TORONTO — A retired judge will hear misconduct charges levelled against dozens of Toronto police officers arising out of the tumultuous G20 summit two years ago, Chief Bill Blair announced Friday.
Blair’s decision follows intense pressure for “real accountability” sparked by a scathing review of summit policing by Ontario’s independent police watchdog.
“Given the extraordinary public interest in these important matters, and to provide public assurance, I intend to exercise my authority under the Police Services Act to delegate the authority to conduct the hearings to a retired judge,” Blair said in a statement.

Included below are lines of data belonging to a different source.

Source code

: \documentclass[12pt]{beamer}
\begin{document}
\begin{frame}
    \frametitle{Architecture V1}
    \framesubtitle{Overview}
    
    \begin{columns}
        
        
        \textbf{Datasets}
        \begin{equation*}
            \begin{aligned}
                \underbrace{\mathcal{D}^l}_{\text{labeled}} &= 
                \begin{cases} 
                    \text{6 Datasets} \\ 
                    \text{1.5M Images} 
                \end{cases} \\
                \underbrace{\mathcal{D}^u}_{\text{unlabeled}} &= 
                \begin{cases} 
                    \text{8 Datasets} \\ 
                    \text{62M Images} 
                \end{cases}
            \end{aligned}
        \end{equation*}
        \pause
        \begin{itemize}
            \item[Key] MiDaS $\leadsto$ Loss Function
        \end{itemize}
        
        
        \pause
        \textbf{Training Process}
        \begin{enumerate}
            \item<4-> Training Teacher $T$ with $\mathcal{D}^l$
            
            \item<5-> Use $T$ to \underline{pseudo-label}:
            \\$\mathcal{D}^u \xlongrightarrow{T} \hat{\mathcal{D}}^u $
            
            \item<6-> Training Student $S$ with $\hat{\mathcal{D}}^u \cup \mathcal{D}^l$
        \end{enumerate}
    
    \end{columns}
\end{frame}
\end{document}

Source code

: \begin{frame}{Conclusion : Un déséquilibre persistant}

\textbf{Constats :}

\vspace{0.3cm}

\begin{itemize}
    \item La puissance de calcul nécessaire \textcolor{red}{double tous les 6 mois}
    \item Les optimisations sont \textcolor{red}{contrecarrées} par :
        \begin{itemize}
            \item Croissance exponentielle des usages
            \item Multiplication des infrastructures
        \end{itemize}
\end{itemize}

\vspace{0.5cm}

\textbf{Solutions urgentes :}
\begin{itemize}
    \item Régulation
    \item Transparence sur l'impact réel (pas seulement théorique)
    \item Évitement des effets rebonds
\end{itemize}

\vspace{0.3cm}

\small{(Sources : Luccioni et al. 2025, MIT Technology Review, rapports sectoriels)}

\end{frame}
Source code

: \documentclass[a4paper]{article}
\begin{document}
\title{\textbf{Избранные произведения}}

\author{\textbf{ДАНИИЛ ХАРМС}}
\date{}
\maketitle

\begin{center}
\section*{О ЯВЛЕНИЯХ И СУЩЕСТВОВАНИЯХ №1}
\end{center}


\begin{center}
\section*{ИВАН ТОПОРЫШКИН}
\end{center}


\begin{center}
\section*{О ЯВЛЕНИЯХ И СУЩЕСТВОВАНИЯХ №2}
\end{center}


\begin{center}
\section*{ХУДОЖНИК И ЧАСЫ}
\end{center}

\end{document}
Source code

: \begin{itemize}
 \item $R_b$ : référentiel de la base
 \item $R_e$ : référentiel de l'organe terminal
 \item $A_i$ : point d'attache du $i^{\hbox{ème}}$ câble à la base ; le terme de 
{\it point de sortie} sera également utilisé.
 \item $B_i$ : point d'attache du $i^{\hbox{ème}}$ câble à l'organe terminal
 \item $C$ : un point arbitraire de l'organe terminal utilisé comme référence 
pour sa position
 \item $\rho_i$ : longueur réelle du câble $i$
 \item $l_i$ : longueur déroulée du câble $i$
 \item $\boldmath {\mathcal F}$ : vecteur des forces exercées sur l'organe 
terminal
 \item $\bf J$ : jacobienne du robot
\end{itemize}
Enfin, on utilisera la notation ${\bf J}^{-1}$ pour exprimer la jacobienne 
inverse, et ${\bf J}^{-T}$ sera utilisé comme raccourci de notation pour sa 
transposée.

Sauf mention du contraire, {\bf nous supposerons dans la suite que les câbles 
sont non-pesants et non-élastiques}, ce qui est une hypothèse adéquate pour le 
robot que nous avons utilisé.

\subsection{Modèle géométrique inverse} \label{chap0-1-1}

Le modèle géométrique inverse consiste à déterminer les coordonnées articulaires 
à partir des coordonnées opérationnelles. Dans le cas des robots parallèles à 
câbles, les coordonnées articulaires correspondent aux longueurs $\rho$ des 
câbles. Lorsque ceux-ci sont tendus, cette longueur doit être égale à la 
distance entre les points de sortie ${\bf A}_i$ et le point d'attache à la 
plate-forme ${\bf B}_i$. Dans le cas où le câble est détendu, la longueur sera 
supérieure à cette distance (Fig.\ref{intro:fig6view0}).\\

“(I will also) seek the services of a former Crown attorney to prosecute these cases.”
On Wednesday, Gerry McNeilly of the Office of the Independent Police Review Director, said the evidence in at least 107 citizen complaints ranging from illegal detentions to brutality was enough to warrant misconduct charges.
At least four of those relate to senior commanders, who gave orders during the June 2010 weekend that saw the largest mass arrest in Canadian history.
The hearings will be conducted in public and the results made public.
McNeilly’s 300-page report slammed police for wantonly trampling constitutional rights and using excess force.
He was harshly critical of the attitude of some senior officers — one of whom referred to crowds as “marauding terrorists” — and those in charge of the poorly planned and operated makeshift detention centre.
Those detained in the centre complained they were strip-searched, not allowed to talk to lawyers, denied food and water, and had to use the bathroom in full view of others.
In another case, according to the review, a senior officer — described as “maniacal” by subordinates — illegally ordered protesters to be “kettled” for hours in a torrential downpour and wanted everyone, passersby included, arrested.
Tommy Taylor, who was among 1,100 people detained, complained bitterly that despite the damning report — which noted most of the 19,000 officers on the streets conducted themselves appropriately — no one had been held accountable for the very real problems.
Blair has refused to apologize and said he was not the subject of any of McNeilly’s complaints, though he did concede police made mistakes.
McNeilly made 42 recommendations, all of which Blair said he accepted.
“We will act quickly to respond to those recommendations directed to us,” he said.